Verfassungsreferenden in Irland: Das Familienkonzept erweitern
Bisher hat die traditionelle Rolle der Frau in Irland Verfassungsrang. Das sollen zwei Referenden ändern. Falls jemand die Änderungen versteht.
Es geht um die beiden Paragrafen, in denen die Familie und die Rolle der Frau definiert sind. Bisher steht da: Der Staat verpflichtet sich, „die Institution der Ehe, auf die die Familie gründet, mit besonderer Sorgfalt zu schützen“. Die vorgeschlagene Verfassungsänderung soll das Konzept der Familie erweitern, sie soll nicht mehr nur auf der Ehe basieren, sondern „andere dauerhafte Beziehungen“ umfassen.
Die Frau als Stütze des Staates
Das ist ziemlich schwammig. Michael McDowell rät deshalb zu einem Nein. Der frühere Generalstaatsanwalt und stellvertretende Premierminister sagt: „Die Regierung erklärt, dass es Sache der Gerichte ist, andere dauerhafte Beziehungen zu definieren. Aber die Gerichte entscheiden nur in Fällen, in denen es Streitigkeiten gibt. So werden wir aufgefordert, den Familienbegriff neu zu bestimmen, damit über die Bedeutung in zukünftigen Fällen vor Gericht entschieden werden kann.“ Das Referendum sei ein billiger Kunstgriff.
Der andere Paragraf beschäftigt sich mit der Rolle der Frauen. „Der Staat erkennt an, dass die Frau durch ihr Leben in der Familie dem Staat eine Stütze ist, ohne die das Gemeinwohl nicht erreicht werden kann“, heißt es bisher. „Der Staat ist bestrebt, dafür zu sorgen, dass Mütter nicht durch wirtschaftliche Notwendigkeit gezwungen werden, unter Vernachlässigung ihrer häuslichen Pflichten zu arbeiten.“
Dieser Artikel soll gestrichen und durch eine geschlechterneutrale Formulierung ersetzt werden: „Der Staat erkennt an, dass die Fürsorge der Mitglieder einer Familie füreinander aufgrund der zwischen ihnen bestehenden Bindungen der Gesellschaft eine Stütze ist, ohne die das Gemeinwohl nicht erreicht werden kann, und ist bestrebt, diese Fürsorge zu unterstützen.“
Alle großen Parteien werben für ein Ja. Zunächst traten lediglich kirchliche Organisationen sowie ein paar konservative Splitterparteien für ein Nein ein. Doch inzwischen haben auch zwei unabhängige Menschenrechtsorganisationen Bedenken gegen den Vorschlag geäußert.

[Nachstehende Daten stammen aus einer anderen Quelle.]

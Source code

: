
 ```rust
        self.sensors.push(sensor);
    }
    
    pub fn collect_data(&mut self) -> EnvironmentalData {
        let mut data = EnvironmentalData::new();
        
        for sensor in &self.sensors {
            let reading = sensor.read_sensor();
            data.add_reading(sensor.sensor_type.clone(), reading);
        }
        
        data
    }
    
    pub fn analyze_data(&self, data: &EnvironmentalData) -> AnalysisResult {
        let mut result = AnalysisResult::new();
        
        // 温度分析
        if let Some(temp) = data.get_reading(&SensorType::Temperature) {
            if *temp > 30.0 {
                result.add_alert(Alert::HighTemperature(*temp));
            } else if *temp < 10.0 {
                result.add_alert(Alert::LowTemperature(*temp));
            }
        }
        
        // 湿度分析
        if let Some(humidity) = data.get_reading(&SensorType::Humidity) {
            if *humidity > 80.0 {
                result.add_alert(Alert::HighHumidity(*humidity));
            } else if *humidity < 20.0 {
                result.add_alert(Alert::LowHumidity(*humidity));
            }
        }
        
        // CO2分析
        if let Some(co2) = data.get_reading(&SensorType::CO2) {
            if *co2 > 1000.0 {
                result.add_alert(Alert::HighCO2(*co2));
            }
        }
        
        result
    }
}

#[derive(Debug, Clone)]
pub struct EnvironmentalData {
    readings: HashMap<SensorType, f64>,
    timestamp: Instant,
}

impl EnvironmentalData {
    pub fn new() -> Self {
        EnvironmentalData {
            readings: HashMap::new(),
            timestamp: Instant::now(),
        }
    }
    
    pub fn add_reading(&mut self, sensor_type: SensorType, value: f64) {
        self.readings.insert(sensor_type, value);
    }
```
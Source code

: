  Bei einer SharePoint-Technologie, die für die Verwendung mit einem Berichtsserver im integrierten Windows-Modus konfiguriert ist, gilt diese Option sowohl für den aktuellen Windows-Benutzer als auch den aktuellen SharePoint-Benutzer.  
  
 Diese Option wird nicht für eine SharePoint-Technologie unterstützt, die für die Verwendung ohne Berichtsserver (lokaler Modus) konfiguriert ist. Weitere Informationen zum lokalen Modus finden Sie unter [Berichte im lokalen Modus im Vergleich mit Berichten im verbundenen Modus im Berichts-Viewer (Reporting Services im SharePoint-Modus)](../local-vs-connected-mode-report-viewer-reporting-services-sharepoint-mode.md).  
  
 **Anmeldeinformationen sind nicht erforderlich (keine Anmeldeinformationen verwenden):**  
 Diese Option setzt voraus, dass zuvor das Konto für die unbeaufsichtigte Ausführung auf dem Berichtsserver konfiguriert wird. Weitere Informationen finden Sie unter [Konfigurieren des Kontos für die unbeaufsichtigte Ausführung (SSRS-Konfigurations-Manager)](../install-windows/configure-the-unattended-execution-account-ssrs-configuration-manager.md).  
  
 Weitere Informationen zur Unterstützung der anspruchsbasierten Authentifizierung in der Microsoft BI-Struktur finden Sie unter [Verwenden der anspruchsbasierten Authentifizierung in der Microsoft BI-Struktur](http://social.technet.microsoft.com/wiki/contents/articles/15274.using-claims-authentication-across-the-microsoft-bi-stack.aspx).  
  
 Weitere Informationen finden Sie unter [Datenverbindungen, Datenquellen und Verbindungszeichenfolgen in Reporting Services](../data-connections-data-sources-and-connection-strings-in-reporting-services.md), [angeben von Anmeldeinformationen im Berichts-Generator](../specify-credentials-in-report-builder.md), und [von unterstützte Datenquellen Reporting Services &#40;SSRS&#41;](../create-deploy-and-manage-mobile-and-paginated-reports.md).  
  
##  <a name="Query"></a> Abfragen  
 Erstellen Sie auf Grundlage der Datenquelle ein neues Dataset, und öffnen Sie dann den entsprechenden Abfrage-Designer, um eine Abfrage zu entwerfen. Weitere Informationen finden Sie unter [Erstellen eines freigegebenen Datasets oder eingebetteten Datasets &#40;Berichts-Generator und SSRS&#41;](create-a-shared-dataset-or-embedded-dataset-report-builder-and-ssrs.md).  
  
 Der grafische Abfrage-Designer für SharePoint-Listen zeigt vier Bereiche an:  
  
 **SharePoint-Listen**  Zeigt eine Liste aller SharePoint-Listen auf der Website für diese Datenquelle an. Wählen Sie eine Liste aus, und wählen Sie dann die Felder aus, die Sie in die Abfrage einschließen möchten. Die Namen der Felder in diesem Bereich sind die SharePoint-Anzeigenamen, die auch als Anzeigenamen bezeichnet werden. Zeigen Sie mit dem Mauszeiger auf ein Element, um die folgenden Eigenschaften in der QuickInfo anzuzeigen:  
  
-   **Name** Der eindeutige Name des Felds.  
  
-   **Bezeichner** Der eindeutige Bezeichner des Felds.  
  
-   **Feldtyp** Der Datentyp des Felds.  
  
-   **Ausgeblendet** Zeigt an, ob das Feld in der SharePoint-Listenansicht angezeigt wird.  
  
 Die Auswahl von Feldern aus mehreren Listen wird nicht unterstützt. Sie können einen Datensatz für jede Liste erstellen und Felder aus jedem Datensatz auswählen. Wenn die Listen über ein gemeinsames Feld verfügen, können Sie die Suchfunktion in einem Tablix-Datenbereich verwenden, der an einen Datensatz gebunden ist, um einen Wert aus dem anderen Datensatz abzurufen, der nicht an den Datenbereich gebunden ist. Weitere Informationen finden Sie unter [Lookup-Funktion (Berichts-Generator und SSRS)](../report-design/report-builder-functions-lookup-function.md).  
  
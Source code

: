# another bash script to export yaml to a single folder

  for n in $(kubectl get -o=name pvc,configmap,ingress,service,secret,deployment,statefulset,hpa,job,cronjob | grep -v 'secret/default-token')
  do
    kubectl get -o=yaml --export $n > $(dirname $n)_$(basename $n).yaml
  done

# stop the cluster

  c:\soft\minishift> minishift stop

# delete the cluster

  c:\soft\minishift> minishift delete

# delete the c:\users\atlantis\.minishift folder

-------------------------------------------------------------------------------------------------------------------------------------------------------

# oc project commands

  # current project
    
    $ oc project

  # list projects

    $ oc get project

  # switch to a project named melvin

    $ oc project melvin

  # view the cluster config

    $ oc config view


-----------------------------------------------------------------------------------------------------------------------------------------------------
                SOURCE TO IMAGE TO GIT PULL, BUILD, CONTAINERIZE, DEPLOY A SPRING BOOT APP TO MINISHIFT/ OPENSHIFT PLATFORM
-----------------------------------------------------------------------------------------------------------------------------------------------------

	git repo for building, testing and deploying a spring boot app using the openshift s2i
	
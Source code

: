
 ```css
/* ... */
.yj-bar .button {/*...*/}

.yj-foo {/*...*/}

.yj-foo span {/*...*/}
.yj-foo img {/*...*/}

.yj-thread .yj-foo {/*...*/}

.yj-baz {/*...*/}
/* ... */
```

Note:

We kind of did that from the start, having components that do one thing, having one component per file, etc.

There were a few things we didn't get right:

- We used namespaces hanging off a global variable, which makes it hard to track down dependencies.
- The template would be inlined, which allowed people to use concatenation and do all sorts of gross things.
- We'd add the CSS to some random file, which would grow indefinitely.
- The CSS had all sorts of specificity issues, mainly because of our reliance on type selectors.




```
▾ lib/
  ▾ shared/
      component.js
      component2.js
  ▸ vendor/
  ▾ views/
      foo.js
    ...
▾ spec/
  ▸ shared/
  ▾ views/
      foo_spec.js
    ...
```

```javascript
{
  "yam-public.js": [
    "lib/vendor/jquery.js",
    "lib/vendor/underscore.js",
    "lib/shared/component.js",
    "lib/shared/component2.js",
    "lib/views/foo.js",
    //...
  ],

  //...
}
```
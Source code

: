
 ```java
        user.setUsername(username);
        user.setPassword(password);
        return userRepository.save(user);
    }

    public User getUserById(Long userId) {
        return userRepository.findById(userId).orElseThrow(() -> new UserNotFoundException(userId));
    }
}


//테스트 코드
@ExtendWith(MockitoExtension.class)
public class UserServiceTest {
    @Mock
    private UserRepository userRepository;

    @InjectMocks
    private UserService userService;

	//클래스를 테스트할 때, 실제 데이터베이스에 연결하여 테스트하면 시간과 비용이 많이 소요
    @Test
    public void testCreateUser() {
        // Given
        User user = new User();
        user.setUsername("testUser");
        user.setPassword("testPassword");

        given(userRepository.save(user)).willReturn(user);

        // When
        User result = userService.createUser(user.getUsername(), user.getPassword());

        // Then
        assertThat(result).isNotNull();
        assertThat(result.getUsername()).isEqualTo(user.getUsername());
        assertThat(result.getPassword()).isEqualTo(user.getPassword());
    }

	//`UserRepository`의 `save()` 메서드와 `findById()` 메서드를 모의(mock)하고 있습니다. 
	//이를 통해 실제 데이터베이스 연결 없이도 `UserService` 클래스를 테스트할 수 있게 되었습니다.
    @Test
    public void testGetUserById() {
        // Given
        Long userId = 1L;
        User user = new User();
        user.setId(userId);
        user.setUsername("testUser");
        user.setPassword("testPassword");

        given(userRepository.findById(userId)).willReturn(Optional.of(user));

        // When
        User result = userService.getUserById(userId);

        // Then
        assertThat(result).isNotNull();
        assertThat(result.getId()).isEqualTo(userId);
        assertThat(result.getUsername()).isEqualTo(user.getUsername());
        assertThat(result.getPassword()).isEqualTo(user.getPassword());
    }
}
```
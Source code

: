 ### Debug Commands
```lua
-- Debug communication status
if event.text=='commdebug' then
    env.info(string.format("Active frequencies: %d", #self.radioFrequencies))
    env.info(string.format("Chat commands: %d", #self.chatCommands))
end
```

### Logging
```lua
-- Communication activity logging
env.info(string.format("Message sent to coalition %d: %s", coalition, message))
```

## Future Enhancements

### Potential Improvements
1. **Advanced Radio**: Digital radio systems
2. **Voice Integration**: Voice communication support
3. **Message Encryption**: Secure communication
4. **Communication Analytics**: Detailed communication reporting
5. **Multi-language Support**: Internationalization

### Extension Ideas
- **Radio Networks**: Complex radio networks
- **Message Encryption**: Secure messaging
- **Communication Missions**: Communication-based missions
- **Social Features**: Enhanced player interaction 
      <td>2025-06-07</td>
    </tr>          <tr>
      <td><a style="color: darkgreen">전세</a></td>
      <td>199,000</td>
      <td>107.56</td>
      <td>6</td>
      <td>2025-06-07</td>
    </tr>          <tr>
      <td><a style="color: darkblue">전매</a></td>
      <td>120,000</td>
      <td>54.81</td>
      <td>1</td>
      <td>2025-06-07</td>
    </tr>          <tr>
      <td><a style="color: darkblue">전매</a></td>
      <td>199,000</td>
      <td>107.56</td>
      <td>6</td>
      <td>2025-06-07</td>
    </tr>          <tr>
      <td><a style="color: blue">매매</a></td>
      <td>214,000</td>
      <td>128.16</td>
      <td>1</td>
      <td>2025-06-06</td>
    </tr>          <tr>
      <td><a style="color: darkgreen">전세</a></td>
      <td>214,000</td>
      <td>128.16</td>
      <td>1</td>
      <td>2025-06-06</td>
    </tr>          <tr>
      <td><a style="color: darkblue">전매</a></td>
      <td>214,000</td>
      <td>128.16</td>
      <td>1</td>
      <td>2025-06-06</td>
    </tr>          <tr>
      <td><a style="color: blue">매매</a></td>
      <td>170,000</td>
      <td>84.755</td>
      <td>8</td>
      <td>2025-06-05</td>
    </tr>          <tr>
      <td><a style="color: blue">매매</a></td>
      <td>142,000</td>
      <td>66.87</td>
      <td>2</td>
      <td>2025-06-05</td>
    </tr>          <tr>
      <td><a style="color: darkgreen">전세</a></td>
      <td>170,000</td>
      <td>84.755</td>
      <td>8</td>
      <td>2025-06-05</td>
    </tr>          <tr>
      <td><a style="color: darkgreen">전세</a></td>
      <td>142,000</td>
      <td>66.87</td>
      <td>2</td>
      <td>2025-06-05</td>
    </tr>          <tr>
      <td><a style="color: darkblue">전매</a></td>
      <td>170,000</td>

Viel Kritik und wenig Interesse
Die Rechtsberatungsstelle Flac unterstützt den Familienänderungsantrag, bezeichnete jedoch die Fürsorgeänderungen als „implizit sexistisch“ und als potenzielle Beeinträchtigung der Rechte von Menschen mit Behinderungen. Die Bürgerrechtsgruppe „Irish Council for Civil Liberties“ ist der Ansicht, dass die Änderung „keinen sinnvollen Rechtsschutz für Personen bietet, die Pflegeleistungen erbringen oder erhalten“.
Noch Anfang Februar wollten 52 Prozent der Befragten zustimmen, nur 15 Prozent nicht. 53 Prozent wussten jedoch kaum, um was es eigentlich geht. Es ist deshalb mit einer äußerst niedrigen Wahlbeteiligung zu rechnen. Und neue Umfragen deuten darauf hin, dass die Referenden keine Selbstläufer sind.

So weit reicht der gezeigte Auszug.